_Supplied data:_
--- START ---

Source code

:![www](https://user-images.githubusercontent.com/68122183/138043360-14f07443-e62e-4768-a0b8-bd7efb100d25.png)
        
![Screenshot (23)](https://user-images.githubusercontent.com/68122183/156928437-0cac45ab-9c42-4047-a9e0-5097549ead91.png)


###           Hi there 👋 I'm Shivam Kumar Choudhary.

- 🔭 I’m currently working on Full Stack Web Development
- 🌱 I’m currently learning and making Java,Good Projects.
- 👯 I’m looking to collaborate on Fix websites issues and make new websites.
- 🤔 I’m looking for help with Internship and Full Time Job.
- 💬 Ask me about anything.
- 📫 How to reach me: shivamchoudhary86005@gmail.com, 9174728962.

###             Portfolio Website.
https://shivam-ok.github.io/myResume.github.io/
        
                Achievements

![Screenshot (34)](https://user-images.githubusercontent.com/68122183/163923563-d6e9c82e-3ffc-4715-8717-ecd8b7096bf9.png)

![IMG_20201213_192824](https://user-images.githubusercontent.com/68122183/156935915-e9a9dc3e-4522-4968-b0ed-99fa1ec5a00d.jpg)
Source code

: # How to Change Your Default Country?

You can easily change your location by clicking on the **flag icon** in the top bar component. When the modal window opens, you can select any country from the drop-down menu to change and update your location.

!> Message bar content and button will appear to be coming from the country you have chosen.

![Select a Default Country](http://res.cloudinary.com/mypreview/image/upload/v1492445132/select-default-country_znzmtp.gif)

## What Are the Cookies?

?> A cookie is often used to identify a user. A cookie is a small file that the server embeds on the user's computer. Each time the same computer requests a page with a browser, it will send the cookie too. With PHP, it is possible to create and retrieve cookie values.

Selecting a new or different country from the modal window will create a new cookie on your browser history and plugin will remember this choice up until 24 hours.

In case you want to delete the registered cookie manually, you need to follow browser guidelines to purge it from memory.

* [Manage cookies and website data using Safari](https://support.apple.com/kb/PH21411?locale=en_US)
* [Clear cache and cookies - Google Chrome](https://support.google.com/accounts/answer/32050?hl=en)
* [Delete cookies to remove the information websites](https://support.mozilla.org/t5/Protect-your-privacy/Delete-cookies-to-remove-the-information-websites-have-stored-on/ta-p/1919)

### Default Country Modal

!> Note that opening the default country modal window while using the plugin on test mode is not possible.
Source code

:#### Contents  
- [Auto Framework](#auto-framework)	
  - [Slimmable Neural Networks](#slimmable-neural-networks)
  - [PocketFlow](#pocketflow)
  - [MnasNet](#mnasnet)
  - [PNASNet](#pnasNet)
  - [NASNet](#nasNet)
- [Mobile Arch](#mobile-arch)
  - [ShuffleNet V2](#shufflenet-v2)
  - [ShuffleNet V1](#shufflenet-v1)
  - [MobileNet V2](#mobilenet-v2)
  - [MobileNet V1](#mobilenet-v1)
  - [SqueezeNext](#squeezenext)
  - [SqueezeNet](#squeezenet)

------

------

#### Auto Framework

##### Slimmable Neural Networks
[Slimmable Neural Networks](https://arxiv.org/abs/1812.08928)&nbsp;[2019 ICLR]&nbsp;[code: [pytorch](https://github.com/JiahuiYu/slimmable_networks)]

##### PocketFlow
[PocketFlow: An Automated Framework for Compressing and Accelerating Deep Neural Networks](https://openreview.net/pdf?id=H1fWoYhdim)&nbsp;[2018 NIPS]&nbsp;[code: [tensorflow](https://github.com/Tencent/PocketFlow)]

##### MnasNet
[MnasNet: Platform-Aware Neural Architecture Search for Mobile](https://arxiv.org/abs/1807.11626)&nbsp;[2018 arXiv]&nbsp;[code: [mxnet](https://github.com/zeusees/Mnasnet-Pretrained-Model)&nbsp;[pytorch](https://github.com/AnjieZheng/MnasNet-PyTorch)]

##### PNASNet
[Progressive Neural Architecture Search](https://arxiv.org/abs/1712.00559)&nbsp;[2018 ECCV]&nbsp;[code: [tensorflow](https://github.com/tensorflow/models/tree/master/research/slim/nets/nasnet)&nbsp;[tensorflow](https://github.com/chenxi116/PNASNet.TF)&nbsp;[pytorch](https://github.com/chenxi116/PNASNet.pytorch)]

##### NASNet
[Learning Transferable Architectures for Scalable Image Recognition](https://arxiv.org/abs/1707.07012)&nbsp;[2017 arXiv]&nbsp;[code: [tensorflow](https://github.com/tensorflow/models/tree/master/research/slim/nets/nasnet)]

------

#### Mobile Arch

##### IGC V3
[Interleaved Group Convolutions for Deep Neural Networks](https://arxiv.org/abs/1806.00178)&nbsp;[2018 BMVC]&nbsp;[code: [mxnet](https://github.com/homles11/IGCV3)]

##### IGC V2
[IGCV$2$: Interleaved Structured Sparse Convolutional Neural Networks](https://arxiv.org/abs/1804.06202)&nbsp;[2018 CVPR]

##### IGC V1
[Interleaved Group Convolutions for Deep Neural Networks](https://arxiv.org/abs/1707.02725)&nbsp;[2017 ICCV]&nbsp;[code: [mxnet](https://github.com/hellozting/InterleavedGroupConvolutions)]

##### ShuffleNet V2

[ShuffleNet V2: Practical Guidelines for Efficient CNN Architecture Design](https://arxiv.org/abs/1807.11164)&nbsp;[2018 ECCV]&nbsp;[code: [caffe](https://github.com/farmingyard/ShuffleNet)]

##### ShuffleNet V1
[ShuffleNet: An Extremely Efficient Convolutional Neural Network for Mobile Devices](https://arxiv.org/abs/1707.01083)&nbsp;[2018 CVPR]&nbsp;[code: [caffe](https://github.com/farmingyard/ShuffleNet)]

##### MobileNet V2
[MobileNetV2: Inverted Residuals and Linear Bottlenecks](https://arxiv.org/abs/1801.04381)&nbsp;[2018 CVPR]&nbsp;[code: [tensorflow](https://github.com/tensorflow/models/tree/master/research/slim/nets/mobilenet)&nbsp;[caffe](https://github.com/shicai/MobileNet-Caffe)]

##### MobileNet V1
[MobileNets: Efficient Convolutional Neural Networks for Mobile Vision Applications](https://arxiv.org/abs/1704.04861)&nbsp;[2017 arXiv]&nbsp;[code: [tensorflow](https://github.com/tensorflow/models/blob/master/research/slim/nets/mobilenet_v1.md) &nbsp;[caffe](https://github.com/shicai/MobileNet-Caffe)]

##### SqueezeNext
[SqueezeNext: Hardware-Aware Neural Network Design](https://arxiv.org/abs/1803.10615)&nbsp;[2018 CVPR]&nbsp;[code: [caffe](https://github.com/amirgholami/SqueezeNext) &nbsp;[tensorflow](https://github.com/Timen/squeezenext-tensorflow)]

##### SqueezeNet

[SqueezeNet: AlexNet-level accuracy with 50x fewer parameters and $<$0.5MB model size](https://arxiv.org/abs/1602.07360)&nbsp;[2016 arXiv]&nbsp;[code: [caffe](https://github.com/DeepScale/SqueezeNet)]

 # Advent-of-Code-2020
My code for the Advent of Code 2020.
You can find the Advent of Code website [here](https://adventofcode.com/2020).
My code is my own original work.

--- END ---

_Work to complete:_ If a line of the data contains "MnasNet", copy it out.

_Result for this task:_
  - [MnasNet](#mnasnet)
##### MnasNet
[MnasNet: Platform-Aware Neural Architecture Search for Mobile](https://arxiv.org/abs/1807.11626)&nbsp;[2018 arXiv]&nbsp;[code: [mxnet](https://github.com/zeusees/Mnasnet-Pretrained-Model)&nbsp;[pytorch](https://github.com/AnjieZheng/MnasNet-PyTorch)]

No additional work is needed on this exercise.